== PROBLEM DESCRIPTION ==
If a line in the data below contains "TSLA", copy it.

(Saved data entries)
● ● ● ●

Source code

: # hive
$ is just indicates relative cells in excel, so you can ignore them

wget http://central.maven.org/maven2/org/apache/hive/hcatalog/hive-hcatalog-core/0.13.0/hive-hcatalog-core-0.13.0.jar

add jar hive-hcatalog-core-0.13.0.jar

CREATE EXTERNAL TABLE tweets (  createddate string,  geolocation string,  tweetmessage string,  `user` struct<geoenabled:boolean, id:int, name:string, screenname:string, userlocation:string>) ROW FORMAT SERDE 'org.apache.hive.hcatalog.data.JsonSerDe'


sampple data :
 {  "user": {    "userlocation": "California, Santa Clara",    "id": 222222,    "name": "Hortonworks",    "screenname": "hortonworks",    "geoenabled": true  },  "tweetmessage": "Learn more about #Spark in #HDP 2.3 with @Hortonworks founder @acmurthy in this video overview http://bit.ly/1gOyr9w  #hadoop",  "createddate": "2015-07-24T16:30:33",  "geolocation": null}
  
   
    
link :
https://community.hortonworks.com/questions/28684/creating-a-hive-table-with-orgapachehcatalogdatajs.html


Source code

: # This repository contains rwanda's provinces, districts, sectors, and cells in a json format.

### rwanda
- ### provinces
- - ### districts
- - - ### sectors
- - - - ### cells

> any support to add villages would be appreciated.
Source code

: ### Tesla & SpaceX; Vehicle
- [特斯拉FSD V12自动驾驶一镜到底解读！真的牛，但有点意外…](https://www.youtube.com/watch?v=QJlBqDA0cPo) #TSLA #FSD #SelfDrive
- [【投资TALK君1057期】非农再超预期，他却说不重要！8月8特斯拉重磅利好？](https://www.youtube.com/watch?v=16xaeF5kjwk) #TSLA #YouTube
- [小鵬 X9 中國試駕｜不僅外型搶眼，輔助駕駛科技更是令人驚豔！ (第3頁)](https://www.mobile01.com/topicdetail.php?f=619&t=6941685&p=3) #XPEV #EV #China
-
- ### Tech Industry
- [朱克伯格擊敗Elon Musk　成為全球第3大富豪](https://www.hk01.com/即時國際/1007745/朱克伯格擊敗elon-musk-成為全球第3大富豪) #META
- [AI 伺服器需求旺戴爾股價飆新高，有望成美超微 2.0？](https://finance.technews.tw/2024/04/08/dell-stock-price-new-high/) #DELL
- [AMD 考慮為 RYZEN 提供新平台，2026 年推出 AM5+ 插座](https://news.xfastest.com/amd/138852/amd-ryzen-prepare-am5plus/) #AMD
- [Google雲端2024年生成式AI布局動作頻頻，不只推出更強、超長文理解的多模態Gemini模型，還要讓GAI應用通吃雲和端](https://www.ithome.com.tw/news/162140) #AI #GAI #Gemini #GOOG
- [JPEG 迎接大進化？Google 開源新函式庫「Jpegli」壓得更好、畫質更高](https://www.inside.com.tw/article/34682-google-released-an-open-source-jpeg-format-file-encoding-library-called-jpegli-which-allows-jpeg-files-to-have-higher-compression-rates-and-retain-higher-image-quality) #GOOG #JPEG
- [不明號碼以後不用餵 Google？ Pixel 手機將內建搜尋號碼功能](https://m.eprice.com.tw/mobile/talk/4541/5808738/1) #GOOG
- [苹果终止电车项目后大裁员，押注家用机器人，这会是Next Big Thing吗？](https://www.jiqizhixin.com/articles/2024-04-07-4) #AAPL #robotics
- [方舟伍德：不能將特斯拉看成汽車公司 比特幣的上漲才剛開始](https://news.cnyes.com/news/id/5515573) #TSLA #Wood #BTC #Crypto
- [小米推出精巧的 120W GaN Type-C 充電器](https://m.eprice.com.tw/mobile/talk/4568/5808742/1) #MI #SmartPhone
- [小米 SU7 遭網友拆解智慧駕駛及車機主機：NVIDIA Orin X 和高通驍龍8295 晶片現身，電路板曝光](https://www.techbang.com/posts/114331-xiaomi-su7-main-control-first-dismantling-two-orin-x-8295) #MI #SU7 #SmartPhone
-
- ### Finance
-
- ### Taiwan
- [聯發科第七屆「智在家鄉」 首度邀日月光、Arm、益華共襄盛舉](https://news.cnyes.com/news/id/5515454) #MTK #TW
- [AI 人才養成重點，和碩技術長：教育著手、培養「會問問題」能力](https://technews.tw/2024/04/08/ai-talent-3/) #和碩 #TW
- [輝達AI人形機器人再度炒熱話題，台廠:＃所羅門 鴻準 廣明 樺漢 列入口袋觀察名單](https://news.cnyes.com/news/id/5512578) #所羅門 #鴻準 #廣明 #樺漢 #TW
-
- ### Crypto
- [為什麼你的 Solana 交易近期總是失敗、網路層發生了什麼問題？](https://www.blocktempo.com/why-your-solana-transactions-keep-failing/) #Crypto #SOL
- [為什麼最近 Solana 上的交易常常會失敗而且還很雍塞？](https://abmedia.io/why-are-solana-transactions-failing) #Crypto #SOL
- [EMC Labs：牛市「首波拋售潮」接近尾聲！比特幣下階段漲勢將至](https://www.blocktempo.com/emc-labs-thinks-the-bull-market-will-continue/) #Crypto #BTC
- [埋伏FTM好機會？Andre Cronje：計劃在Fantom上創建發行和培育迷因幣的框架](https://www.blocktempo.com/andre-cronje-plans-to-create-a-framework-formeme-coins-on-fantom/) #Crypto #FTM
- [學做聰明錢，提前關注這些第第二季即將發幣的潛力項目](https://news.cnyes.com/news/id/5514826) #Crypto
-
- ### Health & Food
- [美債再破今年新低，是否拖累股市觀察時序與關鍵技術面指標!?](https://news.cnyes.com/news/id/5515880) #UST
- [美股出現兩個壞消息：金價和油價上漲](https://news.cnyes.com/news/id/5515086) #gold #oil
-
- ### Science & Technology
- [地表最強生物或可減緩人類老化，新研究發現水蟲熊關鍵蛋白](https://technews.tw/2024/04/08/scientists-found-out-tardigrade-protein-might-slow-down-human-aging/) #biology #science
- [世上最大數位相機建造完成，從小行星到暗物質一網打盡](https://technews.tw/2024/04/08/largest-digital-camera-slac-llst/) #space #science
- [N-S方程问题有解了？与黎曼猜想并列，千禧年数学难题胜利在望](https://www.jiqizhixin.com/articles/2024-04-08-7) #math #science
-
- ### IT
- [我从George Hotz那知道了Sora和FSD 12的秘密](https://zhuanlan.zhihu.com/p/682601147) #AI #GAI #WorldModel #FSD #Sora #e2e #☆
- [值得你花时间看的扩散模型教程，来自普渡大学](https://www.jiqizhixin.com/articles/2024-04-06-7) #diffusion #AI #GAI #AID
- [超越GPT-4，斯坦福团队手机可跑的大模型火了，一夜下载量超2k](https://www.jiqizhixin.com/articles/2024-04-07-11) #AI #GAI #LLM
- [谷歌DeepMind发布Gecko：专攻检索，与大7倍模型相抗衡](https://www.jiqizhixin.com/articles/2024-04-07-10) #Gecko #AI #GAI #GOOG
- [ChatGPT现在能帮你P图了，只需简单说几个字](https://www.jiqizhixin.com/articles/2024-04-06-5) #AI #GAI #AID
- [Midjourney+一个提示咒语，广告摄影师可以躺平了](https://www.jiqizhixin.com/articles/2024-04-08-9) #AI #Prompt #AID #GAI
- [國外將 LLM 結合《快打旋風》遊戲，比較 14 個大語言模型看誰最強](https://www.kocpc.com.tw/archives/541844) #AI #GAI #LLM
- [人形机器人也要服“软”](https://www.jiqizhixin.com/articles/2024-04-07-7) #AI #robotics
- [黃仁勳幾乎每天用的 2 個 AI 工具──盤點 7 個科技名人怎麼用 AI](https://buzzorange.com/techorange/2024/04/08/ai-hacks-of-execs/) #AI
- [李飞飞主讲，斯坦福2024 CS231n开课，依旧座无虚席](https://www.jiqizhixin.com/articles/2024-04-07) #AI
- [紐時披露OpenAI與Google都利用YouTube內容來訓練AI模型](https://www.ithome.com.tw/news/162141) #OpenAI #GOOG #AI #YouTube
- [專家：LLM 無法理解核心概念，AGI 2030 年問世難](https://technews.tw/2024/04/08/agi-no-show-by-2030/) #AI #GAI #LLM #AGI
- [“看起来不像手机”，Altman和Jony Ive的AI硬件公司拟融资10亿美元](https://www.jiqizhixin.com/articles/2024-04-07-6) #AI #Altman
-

● ● ● ●

== TASK RESPONSE ==
- [特斯拉FSD V12自动驾驶一镜到底解读！真的牛，但有点意外…](https://www.youtube.com/watch?v=QJlBqDA0cPo) #TSLA #FSD #SelfDrive
- [【投资TALK君1057期】非农再超预期，他却说不重要！8月8特斯拉重磅利好？](https://www.youtube.com/watch?v=16xaeF5kjwk) #TSLA #YouTube
- [方舟伍德：不能將特斯拉看成汽車公司 比特幣的上漲才剛開始](https://news.cnyes.com/news/id/5515573) #TSLA #Wood #BTC #Crypto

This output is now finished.